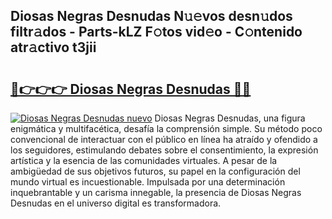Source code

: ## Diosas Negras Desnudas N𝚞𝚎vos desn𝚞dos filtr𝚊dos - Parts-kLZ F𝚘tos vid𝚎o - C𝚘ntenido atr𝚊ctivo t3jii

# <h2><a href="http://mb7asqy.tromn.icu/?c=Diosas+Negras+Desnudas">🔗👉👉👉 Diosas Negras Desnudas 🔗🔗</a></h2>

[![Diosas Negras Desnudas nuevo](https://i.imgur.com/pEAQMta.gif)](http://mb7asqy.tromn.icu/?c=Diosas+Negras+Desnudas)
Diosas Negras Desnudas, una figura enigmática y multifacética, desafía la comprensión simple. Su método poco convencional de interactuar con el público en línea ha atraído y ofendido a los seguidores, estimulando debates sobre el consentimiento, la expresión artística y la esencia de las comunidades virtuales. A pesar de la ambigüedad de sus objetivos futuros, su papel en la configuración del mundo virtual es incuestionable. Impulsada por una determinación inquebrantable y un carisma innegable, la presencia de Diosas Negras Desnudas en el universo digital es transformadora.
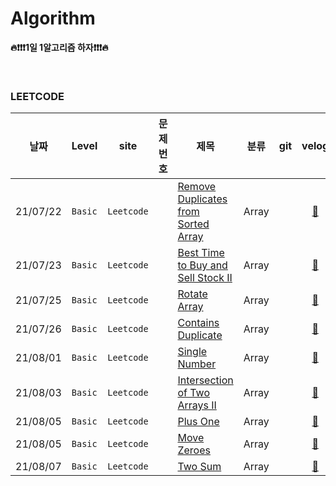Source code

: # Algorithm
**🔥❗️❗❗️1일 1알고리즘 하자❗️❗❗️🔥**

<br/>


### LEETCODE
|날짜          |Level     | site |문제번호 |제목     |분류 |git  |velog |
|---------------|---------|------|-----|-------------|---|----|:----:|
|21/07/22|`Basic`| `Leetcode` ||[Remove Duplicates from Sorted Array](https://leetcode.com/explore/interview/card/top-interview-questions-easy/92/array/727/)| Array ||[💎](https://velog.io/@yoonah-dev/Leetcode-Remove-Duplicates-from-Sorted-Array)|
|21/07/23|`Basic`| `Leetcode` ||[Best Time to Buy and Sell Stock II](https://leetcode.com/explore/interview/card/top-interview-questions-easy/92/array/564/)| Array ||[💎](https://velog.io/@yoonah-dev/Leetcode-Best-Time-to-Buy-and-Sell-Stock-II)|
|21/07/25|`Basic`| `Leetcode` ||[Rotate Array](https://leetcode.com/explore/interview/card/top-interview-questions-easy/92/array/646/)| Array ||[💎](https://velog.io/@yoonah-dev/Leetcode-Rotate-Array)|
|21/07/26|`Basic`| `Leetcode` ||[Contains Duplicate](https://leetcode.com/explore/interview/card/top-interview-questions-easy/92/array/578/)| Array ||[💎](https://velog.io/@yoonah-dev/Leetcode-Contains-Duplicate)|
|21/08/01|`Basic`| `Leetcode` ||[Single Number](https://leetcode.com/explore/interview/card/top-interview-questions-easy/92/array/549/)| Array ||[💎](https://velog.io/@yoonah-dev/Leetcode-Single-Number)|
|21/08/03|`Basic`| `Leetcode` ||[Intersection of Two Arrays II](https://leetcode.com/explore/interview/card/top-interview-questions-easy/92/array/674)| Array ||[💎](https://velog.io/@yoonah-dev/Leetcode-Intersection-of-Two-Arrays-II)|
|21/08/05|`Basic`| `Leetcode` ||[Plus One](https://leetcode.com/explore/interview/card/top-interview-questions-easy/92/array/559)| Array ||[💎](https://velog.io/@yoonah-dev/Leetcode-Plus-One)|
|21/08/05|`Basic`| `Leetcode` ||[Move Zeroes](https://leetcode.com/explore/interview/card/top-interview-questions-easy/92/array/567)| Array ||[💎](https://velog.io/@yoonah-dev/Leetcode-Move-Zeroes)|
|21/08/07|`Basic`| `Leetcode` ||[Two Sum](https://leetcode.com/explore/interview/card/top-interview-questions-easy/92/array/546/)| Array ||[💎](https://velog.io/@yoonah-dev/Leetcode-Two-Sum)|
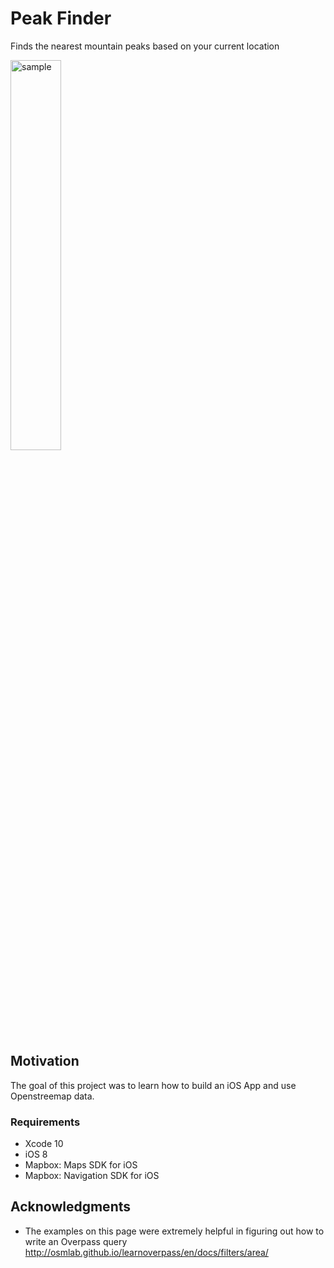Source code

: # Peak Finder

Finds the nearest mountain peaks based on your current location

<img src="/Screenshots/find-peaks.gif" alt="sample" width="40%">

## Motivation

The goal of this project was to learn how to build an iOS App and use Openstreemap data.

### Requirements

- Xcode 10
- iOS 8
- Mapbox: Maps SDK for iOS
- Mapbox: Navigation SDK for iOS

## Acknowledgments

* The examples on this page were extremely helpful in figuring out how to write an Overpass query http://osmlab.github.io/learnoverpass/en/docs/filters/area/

+-------+

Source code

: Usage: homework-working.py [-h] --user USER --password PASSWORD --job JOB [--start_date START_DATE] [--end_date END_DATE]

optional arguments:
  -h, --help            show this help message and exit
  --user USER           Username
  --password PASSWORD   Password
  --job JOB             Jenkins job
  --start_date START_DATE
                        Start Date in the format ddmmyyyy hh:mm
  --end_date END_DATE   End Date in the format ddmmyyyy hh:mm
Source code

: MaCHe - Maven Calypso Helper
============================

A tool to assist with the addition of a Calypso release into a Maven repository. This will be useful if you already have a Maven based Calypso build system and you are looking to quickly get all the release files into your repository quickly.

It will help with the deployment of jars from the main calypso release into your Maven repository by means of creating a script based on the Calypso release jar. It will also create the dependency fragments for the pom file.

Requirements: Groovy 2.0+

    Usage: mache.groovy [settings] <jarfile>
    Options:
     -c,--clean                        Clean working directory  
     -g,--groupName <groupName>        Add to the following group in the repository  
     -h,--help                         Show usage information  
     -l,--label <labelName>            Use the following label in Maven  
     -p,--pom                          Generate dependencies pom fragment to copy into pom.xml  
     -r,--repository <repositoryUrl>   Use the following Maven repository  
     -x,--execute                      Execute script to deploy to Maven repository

+-------+

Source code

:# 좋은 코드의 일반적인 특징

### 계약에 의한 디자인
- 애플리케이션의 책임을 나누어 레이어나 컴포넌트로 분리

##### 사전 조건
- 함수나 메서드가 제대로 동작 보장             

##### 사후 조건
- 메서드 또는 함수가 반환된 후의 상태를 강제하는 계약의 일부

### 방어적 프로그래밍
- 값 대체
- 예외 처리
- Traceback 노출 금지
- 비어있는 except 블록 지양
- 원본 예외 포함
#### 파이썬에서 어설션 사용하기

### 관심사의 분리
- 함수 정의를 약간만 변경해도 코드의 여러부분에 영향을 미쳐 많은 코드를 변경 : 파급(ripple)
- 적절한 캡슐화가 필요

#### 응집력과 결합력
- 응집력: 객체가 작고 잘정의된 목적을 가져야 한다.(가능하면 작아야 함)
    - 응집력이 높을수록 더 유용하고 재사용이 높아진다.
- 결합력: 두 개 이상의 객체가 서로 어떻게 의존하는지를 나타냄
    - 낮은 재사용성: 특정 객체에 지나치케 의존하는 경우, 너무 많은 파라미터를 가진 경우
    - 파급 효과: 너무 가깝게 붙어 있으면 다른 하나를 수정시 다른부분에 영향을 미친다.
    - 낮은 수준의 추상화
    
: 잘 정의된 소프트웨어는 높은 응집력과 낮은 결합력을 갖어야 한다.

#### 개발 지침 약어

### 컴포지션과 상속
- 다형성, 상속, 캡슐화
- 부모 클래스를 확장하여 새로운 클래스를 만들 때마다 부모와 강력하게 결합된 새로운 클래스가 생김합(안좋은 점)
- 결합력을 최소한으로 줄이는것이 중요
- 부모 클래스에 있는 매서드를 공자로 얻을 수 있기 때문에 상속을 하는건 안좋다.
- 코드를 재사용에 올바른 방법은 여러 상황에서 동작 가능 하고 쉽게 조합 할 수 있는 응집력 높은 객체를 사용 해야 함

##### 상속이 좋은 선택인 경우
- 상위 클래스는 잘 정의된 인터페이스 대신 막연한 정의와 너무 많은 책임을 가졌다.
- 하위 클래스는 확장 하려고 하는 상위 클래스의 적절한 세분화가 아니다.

+-------+

[What the task asks]: Scan the entries and show every line in which the word "into" is found.

[Final answer]:
A tool to assist with the addition of a Calypso release into a Maven repository. This will be useful if you already have a Maven based Calypso build system and you are looking to quickly get all the release files into your repository quickly.
It will help with the deployment of jars from the main calypso release into your Maven repository by means of creating a script based on the Calypso release jar. It will also create the dependency fragments for the pom file.
     -p,--pom                          Generate dependencies pom fragment to copy into pom.xml  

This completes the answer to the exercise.